When I wake up in the morning, I always believe that something wonderful is going to happen to me during the day.
It is in my nature to smile at everyone and generally be a positive person. Irritating, I know.
I also know not everyone is like that. I do not understand people who get up in the morning and start their day by thinking of everything they hate about their lives.
You are alive Goddamn it! Stop being so miserable!
I just got off the phone with a friend who told me she spent the entire morning being angry at her husband. He did not clean the snow off her car before leaving for work. Think about that… her husband was at work and did not even know he did something wrong. So, she phoned him and told him off. Like he does not have enough things going on at his office to piss him off. Now his wife is chastising him like a child. Their sex life must be awesome!
My response was “Maybe he was running late. Clean the snow off your own car. Your arms aren’t broke!” I just really could not understand. Why was it his job to clean off her car? Why is she letting it ruin her day? Why did she feel the need to call him at work and ruin his day over something so lame?
Is it because misery loves company? She was miserable so she felt the need to make him miserable.
That is a morning she will never get back. That is a husband who will never forget how small she made him feel.
I texted my husband “I am not wearing any underwear…… because you didn’t do the goddamn laundry!”
If you are going to bitch at least make it hot.
He texted back, “Some arse on ya though.”
I think that is called “Sexting.”
I used to love social media. I enjoyed going to Facebook in the morning to see what my friends and family where up to, look at baby or vacation pictures, find new recipes. Basically, finding out what is going on in their lives. Lately, I find I am staying away from social media because apparently, most people on my friend list have been up all night with diarrhea, are obsessed with Donald Trump, are constantly sharing every crazy story they see without doing any research it to find out if it is real, or just want to complain about everything in their lives! I had no idea what complaining, homophobic, bigots they are.
Social media is becoming hateful media.
I unfriended one person who constantly posted updates on her medical condition. One day it was “In so much pain today. People don’t appreciate how hard it is for me to get out of bed.” Then an hour later she posted a picture of herself driving a snowmobile.
The only reason someone posts something like that is for pity.
There is nothing I hate more than someone constantly looking for pity. I have a friend who is paralyzed from the neck down, in a wheelchair, and needs a caregiver just to get dressed. He posted this to his Facebook page today, “Life is good. I love the way the sun is shining on the snow.”
Seriously? You have diarrhea and you felt the need to tell everyone? Why? What is worse is the people who encourage it by liking it or posting things like “Get well soon”, “Thinking about you".
Thinking about you? Ok. So, she is on the toilet with her pants around her ankles shitting a blue streak and you are thinking about her doing that.
Not me. I am unfriending her. She just ruined my breakfast. I hope her diarrhea lasts for a week.
Share all you want but keep your diarrhea to yourself.
Then it is the never-ending Trump sharing! It is so important to keep up on politics in today’s world but keep it real people!

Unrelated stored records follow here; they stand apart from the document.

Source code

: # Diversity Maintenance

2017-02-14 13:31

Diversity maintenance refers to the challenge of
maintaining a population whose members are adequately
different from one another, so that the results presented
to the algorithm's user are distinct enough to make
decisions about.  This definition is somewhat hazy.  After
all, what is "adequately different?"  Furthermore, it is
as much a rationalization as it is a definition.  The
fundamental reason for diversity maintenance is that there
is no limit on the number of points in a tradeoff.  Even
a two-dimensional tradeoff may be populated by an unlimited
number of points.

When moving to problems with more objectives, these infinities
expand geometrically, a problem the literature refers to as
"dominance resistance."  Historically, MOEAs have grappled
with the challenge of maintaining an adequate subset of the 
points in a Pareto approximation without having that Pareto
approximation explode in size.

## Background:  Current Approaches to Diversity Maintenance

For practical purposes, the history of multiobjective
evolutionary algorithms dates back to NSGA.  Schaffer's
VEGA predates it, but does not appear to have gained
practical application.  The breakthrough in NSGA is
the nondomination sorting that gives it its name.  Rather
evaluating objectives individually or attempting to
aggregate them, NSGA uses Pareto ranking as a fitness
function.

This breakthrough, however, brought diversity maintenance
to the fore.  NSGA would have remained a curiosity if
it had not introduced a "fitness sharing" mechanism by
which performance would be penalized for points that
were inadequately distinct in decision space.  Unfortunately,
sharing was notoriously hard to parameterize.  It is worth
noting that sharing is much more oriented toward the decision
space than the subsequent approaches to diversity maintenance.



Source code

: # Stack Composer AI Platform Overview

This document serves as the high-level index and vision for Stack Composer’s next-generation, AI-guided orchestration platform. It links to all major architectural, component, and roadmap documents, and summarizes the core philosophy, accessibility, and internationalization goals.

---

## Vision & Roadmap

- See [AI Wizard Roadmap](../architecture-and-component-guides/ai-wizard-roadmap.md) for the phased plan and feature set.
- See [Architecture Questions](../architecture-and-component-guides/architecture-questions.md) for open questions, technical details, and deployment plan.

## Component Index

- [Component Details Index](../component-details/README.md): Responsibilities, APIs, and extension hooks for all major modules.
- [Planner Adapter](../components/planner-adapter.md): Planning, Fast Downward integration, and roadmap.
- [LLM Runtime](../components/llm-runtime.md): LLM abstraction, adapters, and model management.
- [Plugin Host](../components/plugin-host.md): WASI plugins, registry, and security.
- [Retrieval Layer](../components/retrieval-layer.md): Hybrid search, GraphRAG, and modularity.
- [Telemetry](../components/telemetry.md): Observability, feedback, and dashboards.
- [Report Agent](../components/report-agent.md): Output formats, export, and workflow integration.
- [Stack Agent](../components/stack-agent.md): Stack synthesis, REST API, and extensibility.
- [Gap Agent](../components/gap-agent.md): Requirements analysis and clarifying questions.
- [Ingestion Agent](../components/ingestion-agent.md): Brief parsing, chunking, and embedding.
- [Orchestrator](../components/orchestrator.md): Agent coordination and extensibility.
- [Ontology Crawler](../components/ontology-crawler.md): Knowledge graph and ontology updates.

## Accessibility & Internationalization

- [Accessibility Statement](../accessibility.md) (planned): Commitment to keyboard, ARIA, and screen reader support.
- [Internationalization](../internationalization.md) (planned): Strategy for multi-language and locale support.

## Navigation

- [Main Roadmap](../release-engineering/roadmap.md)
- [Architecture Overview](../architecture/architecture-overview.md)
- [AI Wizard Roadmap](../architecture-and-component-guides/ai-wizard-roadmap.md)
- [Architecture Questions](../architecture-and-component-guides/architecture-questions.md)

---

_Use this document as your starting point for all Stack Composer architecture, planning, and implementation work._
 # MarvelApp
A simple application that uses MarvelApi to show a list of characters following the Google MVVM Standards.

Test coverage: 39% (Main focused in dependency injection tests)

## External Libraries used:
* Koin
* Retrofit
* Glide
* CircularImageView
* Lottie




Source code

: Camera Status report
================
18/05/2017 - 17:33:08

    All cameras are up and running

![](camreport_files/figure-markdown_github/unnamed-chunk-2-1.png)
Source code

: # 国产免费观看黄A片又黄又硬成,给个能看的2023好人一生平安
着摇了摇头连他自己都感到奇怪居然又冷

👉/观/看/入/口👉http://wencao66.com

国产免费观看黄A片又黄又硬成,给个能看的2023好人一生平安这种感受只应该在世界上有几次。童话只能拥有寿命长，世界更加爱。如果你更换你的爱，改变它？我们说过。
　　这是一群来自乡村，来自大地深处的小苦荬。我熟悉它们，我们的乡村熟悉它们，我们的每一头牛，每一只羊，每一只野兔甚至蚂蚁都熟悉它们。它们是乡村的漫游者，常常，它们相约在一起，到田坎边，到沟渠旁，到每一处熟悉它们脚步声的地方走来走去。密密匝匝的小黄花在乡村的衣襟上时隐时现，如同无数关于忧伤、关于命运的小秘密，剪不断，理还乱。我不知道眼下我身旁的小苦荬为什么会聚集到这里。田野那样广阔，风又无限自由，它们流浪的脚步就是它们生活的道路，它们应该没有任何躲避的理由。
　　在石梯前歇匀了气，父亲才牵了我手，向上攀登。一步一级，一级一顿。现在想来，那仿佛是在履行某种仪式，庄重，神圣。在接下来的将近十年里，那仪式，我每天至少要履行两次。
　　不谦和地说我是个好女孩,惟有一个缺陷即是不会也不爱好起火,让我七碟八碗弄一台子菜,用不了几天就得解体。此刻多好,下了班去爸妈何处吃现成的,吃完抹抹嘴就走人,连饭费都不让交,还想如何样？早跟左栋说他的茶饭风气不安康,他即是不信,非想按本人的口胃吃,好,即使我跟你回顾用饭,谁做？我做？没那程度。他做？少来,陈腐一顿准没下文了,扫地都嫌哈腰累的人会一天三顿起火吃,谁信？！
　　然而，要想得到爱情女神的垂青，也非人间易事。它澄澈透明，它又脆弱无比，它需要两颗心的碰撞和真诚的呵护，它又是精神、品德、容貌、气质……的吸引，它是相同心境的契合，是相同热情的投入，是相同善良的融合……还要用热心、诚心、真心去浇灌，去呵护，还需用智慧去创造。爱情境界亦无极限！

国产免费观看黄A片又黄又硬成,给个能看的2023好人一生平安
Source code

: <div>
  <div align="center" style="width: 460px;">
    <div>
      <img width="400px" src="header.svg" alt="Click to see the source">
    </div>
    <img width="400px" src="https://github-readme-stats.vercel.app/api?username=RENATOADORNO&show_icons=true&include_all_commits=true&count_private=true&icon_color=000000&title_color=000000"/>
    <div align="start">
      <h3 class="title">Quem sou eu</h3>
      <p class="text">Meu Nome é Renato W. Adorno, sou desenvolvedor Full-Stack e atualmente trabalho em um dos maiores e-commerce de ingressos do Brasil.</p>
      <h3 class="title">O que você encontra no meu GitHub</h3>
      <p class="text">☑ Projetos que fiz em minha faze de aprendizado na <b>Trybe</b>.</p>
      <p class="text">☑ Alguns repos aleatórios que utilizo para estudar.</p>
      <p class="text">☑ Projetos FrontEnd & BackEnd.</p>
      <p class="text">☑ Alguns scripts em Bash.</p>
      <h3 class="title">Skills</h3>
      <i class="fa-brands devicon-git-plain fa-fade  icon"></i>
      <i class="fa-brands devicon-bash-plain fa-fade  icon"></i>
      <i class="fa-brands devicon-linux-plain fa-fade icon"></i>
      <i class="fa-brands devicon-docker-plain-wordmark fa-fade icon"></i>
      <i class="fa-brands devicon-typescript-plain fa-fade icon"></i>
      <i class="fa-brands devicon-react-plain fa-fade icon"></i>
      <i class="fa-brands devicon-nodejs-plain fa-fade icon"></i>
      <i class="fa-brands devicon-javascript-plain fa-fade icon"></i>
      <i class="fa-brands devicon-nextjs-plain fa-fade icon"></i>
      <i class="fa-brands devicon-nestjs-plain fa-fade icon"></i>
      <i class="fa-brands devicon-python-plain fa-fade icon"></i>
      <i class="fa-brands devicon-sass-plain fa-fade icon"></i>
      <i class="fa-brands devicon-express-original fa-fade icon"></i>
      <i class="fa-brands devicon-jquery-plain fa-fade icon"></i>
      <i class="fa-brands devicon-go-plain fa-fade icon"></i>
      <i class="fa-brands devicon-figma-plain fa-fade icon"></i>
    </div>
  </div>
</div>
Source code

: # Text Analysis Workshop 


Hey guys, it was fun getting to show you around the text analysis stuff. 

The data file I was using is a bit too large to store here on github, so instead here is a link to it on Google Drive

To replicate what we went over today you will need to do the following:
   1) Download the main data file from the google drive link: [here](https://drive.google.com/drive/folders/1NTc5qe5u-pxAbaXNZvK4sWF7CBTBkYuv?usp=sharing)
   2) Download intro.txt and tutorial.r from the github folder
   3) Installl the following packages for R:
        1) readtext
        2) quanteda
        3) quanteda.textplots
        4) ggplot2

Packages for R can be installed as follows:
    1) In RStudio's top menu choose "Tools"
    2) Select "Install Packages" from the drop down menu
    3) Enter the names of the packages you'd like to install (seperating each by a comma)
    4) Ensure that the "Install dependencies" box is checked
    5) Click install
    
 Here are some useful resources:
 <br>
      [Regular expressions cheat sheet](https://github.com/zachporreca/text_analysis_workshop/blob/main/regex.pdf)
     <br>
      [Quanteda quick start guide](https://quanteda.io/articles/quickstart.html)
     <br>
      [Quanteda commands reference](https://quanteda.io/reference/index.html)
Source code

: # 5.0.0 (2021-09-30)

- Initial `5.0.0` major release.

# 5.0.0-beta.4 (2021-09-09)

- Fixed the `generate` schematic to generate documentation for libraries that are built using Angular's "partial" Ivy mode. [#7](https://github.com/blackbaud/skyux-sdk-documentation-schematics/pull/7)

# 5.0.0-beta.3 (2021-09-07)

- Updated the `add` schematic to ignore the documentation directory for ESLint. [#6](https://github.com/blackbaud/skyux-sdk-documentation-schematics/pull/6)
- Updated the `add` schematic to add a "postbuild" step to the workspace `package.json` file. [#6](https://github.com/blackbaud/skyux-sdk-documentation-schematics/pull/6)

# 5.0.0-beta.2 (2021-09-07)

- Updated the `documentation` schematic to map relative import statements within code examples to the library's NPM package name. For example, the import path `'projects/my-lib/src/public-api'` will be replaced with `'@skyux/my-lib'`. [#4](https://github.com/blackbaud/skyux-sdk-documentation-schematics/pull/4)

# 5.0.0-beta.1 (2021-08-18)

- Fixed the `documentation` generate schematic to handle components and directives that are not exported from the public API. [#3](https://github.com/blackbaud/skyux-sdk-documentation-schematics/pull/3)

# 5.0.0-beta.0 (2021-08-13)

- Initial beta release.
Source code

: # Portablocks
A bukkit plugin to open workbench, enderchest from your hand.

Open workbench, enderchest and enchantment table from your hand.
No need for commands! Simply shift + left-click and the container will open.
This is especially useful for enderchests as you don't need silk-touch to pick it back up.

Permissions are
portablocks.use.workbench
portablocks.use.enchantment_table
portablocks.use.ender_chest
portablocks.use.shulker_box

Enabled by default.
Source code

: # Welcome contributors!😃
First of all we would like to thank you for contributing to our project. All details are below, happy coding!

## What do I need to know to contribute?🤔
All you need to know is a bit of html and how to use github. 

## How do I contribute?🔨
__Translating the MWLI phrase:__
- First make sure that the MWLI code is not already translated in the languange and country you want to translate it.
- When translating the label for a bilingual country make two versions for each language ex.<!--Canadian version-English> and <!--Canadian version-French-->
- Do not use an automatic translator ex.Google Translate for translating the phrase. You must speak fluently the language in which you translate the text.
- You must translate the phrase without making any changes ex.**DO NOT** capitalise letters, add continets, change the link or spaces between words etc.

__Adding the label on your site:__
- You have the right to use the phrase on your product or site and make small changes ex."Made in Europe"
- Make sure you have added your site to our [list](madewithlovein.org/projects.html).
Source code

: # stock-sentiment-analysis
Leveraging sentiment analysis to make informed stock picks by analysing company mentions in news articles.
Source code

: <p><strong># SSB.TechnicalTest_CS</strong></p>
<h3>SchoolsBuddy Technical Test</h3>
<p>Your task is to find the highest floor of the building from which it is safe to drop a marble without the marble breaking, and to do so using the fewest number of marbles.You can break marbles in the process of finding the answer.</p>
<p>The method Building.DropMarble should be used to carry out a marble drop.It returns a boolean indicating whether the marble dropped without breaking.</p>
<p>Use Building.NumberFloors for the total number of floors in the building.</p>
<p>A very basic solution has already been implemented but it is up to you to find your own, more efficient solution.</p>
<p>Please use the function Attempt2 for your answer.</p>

Enough of the comb-over jokes, the memes of his wife giving him the evil eye, the bullying of his son, the “If you don’t agree with me, you’re a stupid Trump-loving idiot!” Or “some actress from the 80’s who couldn’t get media attention if she robbed a bank but is now all over the internet says you MUST hate him or you’re not a real woman!”
My entire feed was filled with pictures of Donald Trump, and of course the one friend with diarrhea.
I cannot take it anymore. I need pictures of dogs being cute, videos of screaming goats and evil cats. I miss the old Facebook.
I have lots of things I can bitch about. I save that up for when hubby comes come from work. I do not feel the need to share with anyone else.
I choose to find good things about my day. I am grateful for the blessings in my life.
I know something wonderful has already happened to me today. My kids told me they loved me before they left for school. My dog is curled up by my feet. My tea is hot. After two kids and 26 years my husband still texts me “Some arse on ya though.”
How could my day get any better?
Well at least I am not sitting on the toilet shitting a blue streak reading about Trump’s media coverage!